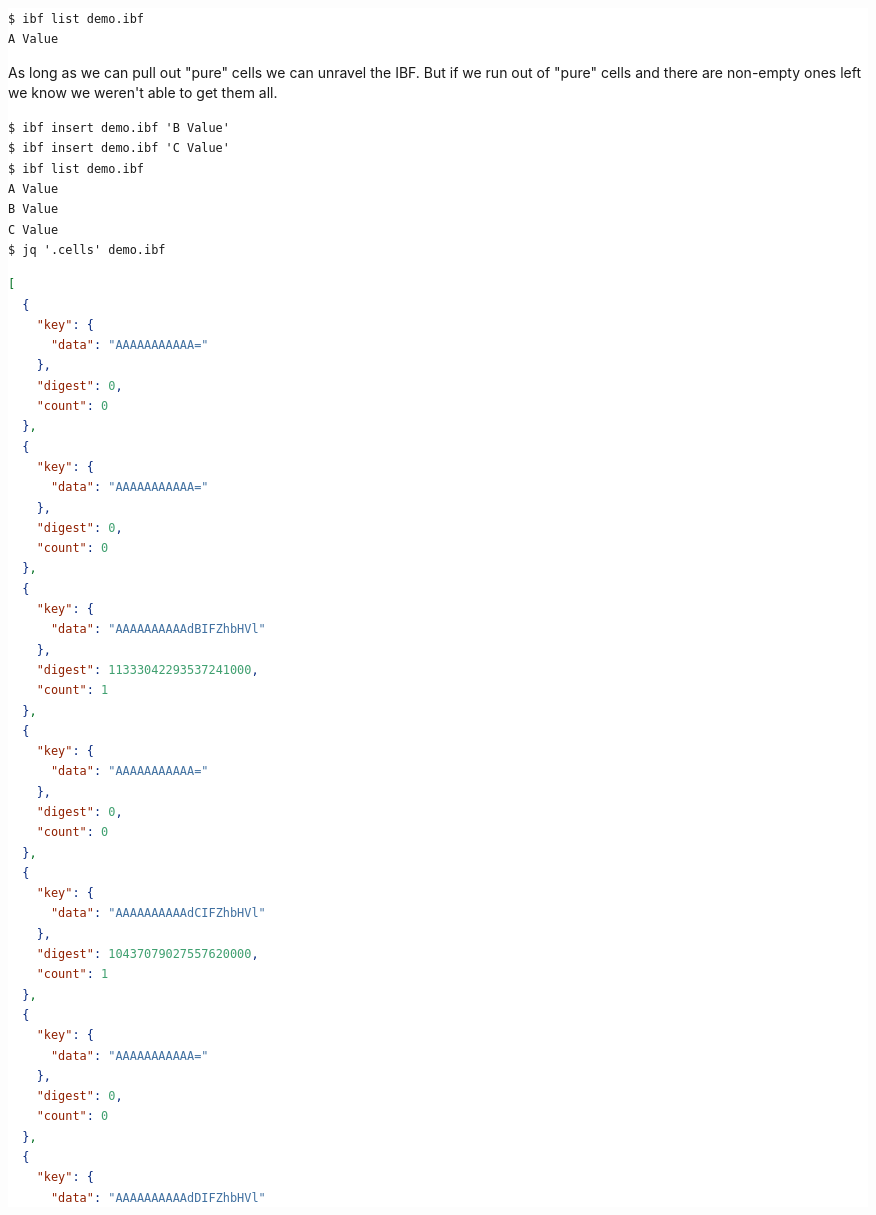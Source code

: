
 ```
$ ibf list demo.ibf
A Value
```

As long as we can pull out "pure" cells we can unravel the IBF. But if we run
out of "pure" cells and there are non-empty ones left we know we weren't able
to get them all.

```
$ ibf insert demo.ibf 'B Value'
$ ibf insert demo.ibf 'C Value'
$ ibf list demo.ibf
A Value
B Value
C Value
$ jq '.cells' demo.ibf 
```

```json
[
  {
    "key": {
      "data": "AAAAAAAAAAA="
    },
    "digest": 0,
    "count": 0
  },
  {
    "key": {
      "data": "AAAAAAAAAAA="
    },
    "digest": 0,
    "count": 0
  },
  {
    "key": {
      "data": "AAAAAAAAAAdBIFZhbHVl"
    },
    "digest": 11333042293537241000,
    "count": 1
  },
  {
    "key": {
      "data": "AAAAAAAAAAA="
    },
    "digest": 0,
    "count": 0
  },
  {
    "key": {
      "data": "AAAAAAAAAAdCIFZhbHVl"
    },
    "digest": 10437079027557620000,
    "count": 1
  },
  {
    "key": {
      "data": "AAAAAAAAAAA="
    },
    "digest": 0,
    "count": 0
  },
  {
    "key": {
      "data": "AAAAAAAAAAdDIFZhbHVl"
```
+--
Problem to work on
Drop the pictures and copy the data exactly.

Task answer
Source code

:
 ```
$ ibf list demo.ibf
A Value
```

As long as we can pull out "pure" cells we can unravel the IBF. But if we run
out of "pure" cells and there are non-empty ones left we know we weren't able
to get them all.

```
$ ibf insert demo.ibf 'B Value'
$ ibf insert demo.ibf 'C Value'
$ ibf list demo.ibf
A Value
B Value
C Value
$ jq '.cells' demo.ibf 
```

```json
[
  {
    "key": {
      "data": "AAAAAAAAAAA="
    },
    "digest": 0,
    "count": 0
  },
  {
    "key": {
      "data": "AAAAAAAAAAA="
    },
    "digest": 0,
    "count": 0
  },
  {
    "key": {
      "data": "AAAAAAAAAAdBIFZhbHVl"
    },
    "digest": 11333042293537241000,
    "count": 1
  },
  {
    "key": {
      "data": "AAAAAAAAAAA="
    },
    "digest": 0,
    "count": 0
  },
  {
    "key": {
      "data": "AAAAAAAAAAdCIFZhbHVl"
    },
    "digest": 10437079027557620000,
    "count": 1
  },
  {
    "key": {
      "data": "AAAAAAAAAAA="
    },
    "digest": 0,
    "count": 0
  },
  {
    "key": {
      "data": "AAAAAAAAAAdDIFZhbHVl"
```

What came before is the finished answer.